Platini scheme set for axe
Football's law-makers will be urged to scrap experiments with extra assistant referees when they meet in Zurich on Saturday.
FIFA's former director of refereeing George Cumming believes the plan being championed by UEFA president Michel Platini for an extra official behind each goal is not practical.
Cumming, now working with referee development in Asia, said: "I'm not in favour of it and I can't see it developing throughout world football. To have extra assistant referees means extra expense and it's only elite competitions using them right now.

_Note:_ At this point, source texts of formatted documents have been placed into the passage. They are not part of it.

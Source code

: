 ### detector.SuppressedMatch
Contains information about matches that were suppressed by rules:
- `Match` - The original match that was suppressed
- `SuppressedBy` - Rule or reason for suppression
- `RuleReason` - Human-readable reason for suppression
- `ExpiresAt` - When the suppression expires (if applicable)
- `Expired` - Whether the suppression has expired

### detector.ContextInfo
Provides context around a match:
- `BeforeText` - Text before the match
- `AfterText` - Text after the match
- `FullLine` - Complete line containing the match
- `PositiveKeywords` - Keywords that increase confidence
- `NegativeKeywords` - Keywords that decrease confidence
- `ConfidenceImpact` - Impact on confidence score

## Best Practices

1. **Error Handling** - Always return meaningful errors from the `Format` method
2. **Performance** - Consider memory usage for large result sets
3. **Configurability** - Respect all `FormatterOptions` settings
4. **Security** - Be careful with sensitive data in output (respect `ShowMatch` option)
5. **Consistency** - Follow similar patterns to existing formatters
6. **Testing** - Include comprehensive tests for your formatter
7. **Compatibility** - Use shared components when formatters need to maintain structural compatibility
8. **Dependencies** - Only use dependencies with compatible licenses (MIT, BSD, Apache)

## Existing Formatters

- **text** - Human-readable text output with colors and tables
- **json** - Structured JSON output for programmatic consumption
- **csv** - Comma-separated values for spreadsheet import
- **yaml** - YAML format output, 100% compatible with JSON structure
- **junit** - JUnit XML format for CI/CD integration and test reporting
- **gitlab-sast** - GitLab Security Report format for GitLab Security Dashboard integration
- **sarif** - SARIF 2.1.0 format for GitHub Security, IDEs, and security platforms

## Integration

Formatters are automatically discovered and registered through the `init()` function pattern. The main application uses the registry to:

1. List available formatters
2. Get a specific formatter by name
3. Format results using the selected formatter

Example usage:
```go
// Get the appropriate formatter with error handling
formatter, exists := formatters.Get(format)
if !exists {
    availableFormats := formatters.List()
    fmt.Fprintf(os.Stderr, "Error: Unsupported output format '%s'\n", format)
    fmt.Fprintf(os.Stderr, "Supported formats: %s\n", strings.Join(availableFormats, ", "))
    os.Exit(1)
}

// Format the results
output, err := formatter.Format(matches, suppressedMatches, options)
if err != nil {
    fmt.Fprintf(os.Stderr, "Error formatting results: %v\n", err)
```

You want basic laws to apply throughout the world."
The system is being trialled in the Europa League and Saturday's International FA Board (IFAB) meeting will be updated on how successful the experiment has been.
The IFAB will also decide on a change to the rule-book which could lead to a dramatic drop in red cards but there will be no discussion on changes to the offside rule. They will rule on a FIFA proposal where players would no longer receive an automatic red card for denying a clear goal-scoring opportunity if the referee gives a penalty as well.

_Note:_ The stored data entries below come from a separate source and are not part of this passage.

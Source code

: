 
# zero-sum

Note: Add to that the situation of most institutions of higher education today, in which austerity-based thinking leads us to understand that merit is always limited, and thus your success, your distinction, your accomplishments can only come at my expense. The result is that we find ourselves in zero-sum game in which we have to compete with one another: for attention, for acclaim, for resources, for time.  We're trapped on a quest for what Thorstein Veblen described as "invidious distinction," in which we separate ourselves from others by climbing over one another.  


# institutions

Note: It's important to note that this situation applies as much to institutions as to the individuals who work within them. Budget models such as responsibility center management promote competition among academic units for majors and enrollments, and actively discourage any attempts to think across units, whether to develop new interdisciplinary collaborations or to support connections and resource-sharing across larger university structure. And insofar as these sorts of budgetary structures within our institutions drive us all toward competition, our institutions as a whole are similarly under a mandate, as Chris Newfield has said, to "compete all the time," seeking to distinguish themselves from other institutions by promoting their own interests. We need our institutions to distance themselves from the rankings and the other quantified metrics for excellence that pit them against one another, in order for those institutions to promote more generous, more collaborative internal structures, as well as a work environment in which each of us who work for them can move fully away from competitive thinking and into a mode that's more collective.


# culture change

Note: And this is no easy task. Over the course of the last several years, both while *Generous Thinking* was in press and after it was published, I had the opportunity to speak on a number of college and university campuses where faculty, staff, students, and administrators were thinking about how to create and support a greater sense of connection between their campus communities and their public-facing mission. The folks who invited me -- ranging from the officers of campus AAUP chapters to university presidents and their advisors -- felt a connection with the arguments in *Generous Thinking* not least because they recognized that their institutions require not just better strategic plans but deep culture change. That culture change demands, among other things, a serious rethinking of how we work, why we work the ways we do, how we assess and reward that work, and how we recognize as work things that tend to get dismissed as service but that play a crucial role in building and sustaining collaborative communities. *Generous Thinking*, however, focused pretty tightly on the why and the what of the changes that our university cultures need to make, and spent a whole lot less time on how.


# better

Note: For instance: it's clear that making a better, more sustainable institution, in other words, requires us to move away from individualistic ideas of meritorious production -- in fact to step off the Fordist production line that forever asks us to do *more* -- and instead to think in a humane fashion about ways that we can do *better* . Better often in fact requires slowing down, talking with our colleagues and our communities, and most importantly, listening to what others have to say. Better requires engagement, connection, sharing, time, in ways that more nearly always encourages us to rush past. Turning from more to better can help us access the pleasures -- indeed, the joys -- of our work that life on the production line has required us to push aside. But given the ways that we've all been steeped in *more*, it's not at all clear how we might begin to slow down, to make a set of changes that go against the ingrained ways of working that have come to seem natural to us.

There have been reports that FIFA president Sepp Blatter has been investigating how hockey plays without offsides, but FIFA insist there is no suggestion that he wants to bring this into football.

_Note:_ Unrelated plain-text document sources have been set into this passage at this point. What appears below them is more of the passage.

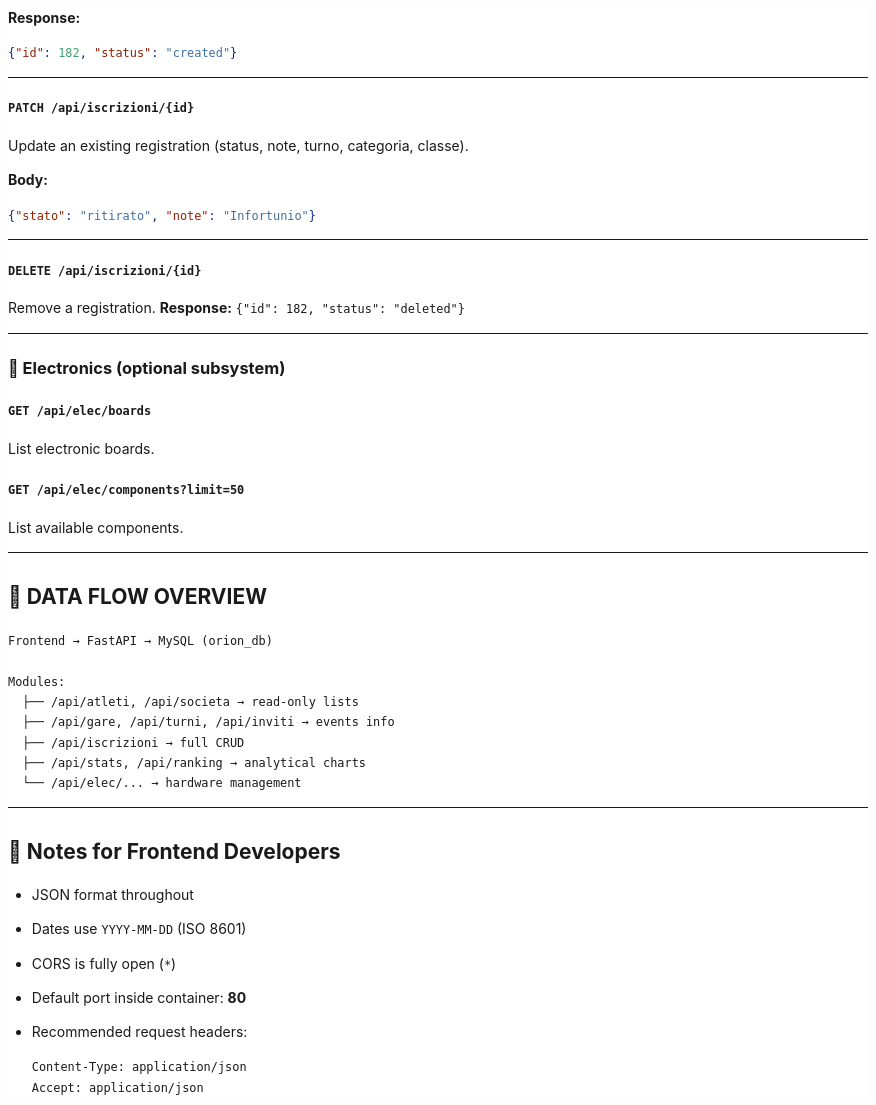 **Response:**

```json
{"id": 182, "status": "created"}
```

---

#### `PATCH /api/iscrizioni/{id}`

Update an existing registration (status, note, turno, categoria, classe).

**Body:**

```json
{"stato": "ritirato", "note": "Infortunio"}
```

---

#### `DELETE /api/iscrizioni/{id}`

Remove a registration.
**Response:** `{"id": 182, "status": "deleted"}`

---

### 🔧 Electronics (optional subsystem)

#### `GET /api/elec/boards`

List electronic boards.

#### `GET /api/elec/components?limit=50`

List available components.

---

## 🧱 DATA FLOW OVERVIEW

```text
Frontend → FastAPI → MySQL (orion_db)

Modules:
  ├── /api/atleti, /api/societa → read-only lists
  ├── /api/gare, /api/turni, /api/inviti → events info
  ├── /api/iscrizioni → full CRUD
  ├── /api/stats, /api/ranking → analytical charts
  └── /api/elec/... → hardware management
```

---

## 🧠 Notes for Frontend Developers

* JSON format throughout
* Dates use `YYYY-MM-DD` (ISO 8601)
* CORS is fully open (`*`)
* Default port inside container: **80**
* Recommended request headers:

  ```http
  Content-Type: application/json
  Accept: application/json
  ```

The main item on the agenda is the automatic red card and there has been a growing chorus of opinion that the punishment is too harsh - a penalty, a red card for the defender and a subsequent suspension.
Carling Cup final referee Phil Dowd is widely believed to not have applied the rules correctly when he awarded a penalty but did not dismiss Nemanja Vidic for fouling Gabriel Agbonlahor last Sunday.
A rule change would clear up such grey areas and FIFA have submitted the item suggesting the offence is down-graded to a yellow card if a penalty is awarded.
The IFAB agenda says the FIFA submission is "to discuss sending-off offences, particularly the triple punishment (penalty kick, red card, player suspension) that results when a player denies an obvious goal-scoring opportunity to the opposing team".